» EXERCISE GOAL: Give every line below again, exactly as it appears.

» RECORDED DATA:
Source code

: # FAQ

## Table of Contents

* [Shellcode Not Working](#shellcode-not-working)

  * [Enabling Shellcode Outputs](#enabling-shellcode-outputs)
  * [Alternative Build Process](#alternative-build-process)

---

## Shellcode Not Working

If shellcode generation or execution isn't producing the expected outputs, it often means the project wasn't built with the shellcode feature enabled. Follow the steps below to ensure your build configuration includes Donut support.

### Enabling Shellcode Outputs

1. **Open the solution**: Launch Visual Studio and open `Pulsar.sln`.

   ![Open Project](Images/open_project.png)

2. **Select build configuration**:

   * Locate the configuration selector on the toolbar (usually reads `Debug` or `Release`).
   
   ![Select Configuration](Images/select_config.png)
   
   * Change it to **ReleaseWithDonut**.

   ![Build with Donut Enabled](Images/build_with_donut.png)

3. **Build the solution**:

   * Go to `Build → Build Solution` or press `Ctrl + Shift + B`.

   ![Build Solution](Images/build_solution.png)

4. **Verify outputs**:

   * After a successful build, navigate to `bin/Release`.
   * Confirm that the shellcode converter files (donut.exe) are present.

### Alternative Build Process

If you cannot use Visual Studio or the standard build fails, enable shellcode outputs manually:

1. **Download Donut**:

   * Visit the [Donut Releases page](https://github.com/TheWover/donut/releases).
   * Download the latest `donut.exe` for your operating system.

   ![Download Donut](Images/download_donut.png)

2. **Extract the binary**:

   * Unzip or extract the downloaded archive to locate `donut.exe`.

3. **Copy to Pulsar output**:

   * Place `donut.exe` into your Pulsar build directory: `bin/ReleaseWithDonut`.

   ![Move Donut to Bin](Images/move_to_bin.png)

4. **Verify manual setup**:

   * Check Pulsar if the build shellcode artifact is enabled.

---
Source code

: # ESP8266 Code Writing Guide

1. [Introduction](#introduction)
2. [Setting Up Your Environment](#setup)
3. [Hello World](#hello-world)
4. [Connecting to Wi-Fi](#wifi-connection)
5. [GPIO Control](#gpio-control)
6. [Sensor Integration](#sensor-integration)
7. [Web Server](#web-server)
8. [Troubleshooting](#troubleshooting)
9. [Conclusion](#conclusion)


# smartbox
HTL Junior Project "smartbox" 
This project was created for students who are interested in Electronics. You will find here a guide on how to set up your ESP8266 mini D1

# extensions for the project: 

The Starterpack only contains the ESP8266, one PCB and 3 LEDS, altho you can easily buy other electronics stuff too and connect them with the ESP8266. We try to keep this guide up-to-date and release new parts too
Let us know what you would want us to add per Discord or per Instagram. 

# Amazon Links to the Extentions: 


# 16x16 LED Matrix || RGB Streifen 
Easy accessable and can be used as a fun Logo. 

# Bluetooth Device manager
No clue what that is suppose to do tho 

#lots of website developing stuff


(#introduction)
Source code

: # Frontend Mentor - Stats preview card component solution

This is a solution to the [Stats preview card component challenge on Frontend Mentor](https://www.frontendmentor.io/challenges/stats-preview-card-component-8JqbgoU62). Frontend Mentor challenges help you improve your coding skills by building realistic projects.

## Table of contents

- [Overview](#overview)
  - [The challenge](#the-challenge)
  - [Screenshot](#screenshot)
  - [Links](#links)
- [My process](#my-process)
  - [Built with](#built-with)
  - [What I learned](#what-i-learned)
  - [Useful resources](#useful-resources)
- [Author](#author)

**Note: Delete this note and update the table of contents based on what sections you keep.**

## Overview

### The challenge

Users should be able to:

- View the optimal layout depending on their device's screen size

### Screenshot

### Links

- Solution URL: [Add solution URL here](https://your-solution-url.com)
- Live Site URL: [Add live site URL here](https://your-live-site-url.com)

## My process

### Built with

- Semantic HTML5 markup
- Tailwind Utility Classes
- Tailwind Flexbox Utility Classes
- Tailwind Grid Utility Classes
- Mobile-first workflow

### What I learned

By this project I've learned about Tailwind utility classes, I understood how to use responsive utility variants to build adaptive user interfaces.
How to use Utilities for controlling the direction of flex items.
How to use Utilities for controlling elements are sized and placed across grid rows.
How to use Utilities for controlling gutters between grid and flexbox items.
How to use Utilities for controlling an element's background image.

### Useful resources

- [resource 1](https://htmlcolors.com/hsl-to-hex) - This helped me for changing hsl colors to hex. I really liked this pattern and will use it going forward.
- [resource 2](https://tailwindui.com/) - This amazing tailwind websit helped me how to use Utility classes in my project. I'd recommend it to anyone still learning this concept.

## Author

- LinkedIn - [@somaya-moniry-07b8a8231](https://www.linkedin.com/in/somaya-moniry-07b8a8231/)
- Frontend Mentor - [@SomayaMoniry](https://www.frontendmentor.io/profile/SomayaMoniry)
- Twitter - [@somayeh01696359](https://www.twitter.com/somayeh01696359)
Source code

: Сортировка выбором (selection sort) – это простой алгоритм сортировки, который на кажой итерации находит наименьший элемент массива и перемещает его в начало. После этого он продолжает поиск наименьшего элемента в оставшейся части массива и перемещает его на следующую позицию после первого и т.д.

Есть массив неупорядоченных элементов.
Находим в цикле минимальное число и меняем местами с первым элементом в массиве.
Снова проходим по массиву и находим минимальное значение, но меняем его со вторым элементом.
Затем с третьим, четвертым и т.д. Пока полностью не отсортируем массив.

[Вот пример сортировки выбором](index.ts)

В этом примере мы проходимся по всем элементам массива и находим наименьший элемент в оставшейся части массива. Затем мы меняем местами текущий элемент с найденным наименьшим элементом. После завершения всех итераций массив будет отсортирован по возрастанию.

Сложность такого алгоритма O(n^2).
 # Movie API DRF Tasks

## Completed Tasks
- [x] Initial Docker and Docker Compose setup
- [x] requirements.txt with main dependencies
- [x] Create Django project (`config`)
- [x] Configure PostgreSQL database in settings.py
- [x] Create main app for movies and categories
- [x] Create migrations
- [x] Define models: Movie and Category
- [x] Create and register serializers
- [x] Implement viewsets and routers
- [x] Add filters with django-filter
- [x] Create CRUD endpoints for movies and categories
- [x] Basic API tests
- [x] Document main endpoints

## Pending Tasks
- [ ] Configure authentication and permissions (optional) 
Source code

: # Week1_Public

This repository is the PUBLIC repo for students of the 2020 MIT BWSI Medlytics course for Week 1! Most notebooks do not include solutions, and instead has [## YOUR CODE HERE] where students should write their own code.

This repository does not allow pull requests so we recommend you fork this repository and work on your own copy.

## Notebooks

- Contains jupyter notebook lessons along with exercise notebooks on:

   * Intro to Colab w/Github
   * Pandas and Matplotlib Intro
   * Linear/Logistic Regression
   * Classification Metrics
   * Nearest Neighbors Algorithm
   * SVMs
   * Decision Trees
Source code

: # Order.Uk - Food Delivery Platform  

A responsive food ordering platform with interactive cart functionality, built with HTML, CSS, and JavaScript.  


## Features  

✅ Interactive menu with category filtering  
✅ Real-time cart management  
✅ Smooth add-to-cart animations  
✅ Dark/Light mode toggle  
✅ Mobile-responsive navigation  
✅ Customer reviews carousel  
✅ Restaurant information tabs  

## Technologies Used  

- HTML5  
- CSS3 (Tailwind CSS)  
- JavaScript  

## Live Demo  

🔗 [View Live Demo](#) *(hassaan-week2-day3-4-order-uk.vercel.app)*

» RESULT BELOW:
Source code

: # FAQ

## Table of Contents

* [Shellcode Not Working](#shellcode-not-working)

  * [Enabling Shellcode Outputs](#enabling-shellcode-outputs)
  * [Alternative Build Process](#alternative-build-process)

---

## Shellcode Not Working

If shellcode generation or execution isn't producing the expected outputs, it often means the project wasn't built with the shellcode feature enabled. Follow the steps below to ensure your build configuration includes Donut support.

### Enabling Shellcode Outputs

1. **Open the solution**: Launch Visual Studio and open `Pulsar.sln`.

   ![Open Project](Images/open_project.png)

2. **Select build configuration**:

   * Locate the configuration selector on the toolbar (usually reads `Debug` or `Release`).
   
   ![Select Configuration](Images/select_config.png)
   
   * Change it to **ReleaseWithDonut**.

   ![Build with Donut Enabled](Images/build_with_donut.png)

3. **Build the solution**:

   * Go to `Build → Build Solution` or press `Ctrl + Shift + B`.

   ![Build Solution](Images/build_solution.png)

4. **Verify outputs**:

   * After a successful build, navigate to `bin/Release`.
   * Confirm that the shellcode converter files (donut.exe) are present.

### Alternative Build Process

If you cannot use Visual Studio or the standard build fails, enable shellcode outputs manually:

1. **Download Donut**:

   * Visit the [Donut Releases page](https://github.com/TheWover/donut/releases).
   * Download the latest `donut.exe` for your operating system.

   ![Download Donut](Images/download_donut.png)

2. **Extract the binary**:

   * Unzip or extract the downloaded archive to locate `donut.exe`.

3. **Copy to Pulsar output**:

   * Place `donut.exe` into your Pulsar build directory: `bin/ReleaseWithDonut`.

   ![Move Donut to Bin](Images/move_to_bin.png)

4. **Verify manual setup**:

   * Check Pulsar if the build shellcode artifact is enabled.

---
Source code

: # ESP8266 Code Writing Guide

1. [Introduction](#introduction)
2. [Setting Up Your Environment](#setup)
3. [Hello World](#hello-world)
4. [Connecting to Wi-Fi](#wifi-connection)
5. [GPIO Control](#gpio-control)
6. [Sensor Integration](#sensor-integration)
7. [Web Server](#web-server)
8. [Troubleshooting](#troubleshooting)
9. [Conclusion](#conclusion)


# smartbox
HTL Junior Project "smartbox" 
This project was created for students who are interested in Electronics. You will find here a guide on how to set up your ESP8266 mini D1

# extensions for the project: 

The Starterpack only contains the ESP8266, one PCB and 3 LEDS, altho you can easily buy other electronics stuff too and connect them with the ESP8266. We try to keep this guide up-to-date and release new parts too
Let us know what you would want us to add per Discord or per Instagram. 

# Amazon Links to the Extentions: 


# 16x16 LED Matrix || RGB Streifen 
Easy accessable and can be used as a fun Logo. 

# Bluetooth Device manager
No clue what that is suppose to do tho 

#lots of website developing stuff


(#introduction)
Source code

: # Frontend Mentor - Stats preview card component solution

This is a solution to the [Stats preview card component challenge on Frontend Mentor](https://www.frontendmentor.io/challenges/stats-preview-card-component-8JqbgoU62). Frontend Mentor challenges help you improve your coding skills by building realistic projects.

## Table of contents

- [Overview](#overview)
  - [The challenge](#the-challenge)
  - [Screenshot](#screenshot)
  - [Links](#links)
- [My process](#my-process)
  - [Built with](#built-with)
  - [What I learned](#what-i-learned)
  - [Useful resources](#useful-resources)
- [Author](#author)

**Note: Delete this note and update the table of contents based on what sections you keep.**

## Overview

### The challenge

Users should be able to:

- View the optimal layout depending on their device's screen size

### Screenshot

### Links

- Solution URL: [Add solution URL here](https://your-solution-url.com)
- Live Site URL: [Add live site URL here](https://your-live-site-url.com)

## My process

### Built with

- Semantic HTML5 markup
- Tailwind Utility Classes
- Tailwind Flexbox Utility Classes
- Tailwind Grid Utility Classes
- Mobile-first workflow

### What I learned

By this project I've learned about Tailwind utility classes, I understood how to use responsive utility variants to build adaptive user interfaces.
How to use Utilities for controlling the direction of flex items.
How to use Utilities for controlling elements are sized and placed across grid rows.
How to use Utilities for controlling gutters between grid and flexbox items.
How to use Utilities for controlling an element's background image.

### Useful resources

- [resource 1](https://htmlcolors.com/hsl-to-hex) - This helped me for changing hsl colors to hex. I really liked this pattern and will use it going forward.
- [resource 2](https://tailwindui.com/) - This amazing tailwind websit helped me how to use Utility classes in my project. I'd recommend it to anyone still learning this concept.

## Author

- LinkedIn - [@somaya-moniry-07b8a8231](https://www.linkedin.com/in/somaya-moniry-07b8a8231/)
- Frontend Mentor - [@SomayaMoniry](https://www.frontendmentor.io/profile/SomayaMoniry)
- Twitter - [@somayeh01696359](https://www.twitter.com/somayeh01696359)
Source code

: Сортировка выбором (selection sort) – это простой алгоритм сортировки, который на кажой итерации находит наименьший элемент массива и перемещает его в начало. После этого он продолжает поиск наименьшего элемента в оставшейся части массива и перемещает его на следующую позицию после первого и т.д.

Есть массив неупорядоченных элементов.
Находим в цикле минимальное число и меняем местами с первым элементом в массиве.
Снова проходим по массиву и находим минимальное значение, но меняем его со вторым элементом.
Затем с третьим, четвертым и т.д. Пока полностью не отсортируем массив.

[Вот пример сортировки выбором](index.ts)

В этом примере мы проходимся по всем элементам массива и находим наименьший элемент в оставшейся части массива. Затем мы меняем местами текущий элемент с найденным наименьшим элементом. После завершения всех итераций массив будет отсортирован по возрастанию.

Сложность такого алгоритма O(n^2).
 # Movie API DRF Tasks

## Completed Tasks
- [x] Initial Docker and Docker Compose setup
- [x] requirements.txt with main dependencies
- [x] Create Django project (`config`)
- [x] Configure PostgreSQL database in settings.py
- [x] Create main app for movies and categories
- [x] Create migrations
- [x] Define models: Movie and Category
- [x] Create and register serializers
- [x] Implement viewsets and routers
- [x] Add filters with django-filter
- [x] Create CRUD endpoints for movies and categories
- [x] Basic API tests
- [x] Document main endpoints

## Pending Tasks
- [ ] Configure authentication and permissions (optional) 
Source code

: # Week1_Public

This repository is the PUBLIC repo for students of the 2020 MIT BWSI Medlytics course for Week 1! Most notebooks do not include solutions, and instead has [## YOUR CODE HERE] where students should write their own code.

This repository does not allow pull requests so we recommend you fork this repository and work on your own copy.

## Notebooks

- Contains jupyter notebook lessons along with exercise notebooks on:

   * Intro to Colab w/Github
   * Pandas and Matplotlib Intro
   * Linear/Logistic Regression
   * Classification Metrics
   * Nearest Neighbors Algorithm
   * SVMs
   * Decision Trees
Source code

: # Order.Uk - Food Delivery Platform  

A responsive food ordering platform with interactive cart functionality, built with HTML, CSS, and JavaScript.  


## Features  

✅ Interactive menu with category filtering  
✅ Real-time cart management  
✅ Smooth add-to-cart animations  
✅ Dark/Light mode toggle  
✅ Mobile-responsive navigation  
✅ Customer reviews carousel  
✅ Restaurant information tabs  

## Technologies Used  

- HTML5  
- CSS3 (Tailwind CSS)  
- JavaScript  

## Live Demo  

🔗 [View Live Demo](#) *(hassaan-week2-day3-4-order-uk.vercel.app)*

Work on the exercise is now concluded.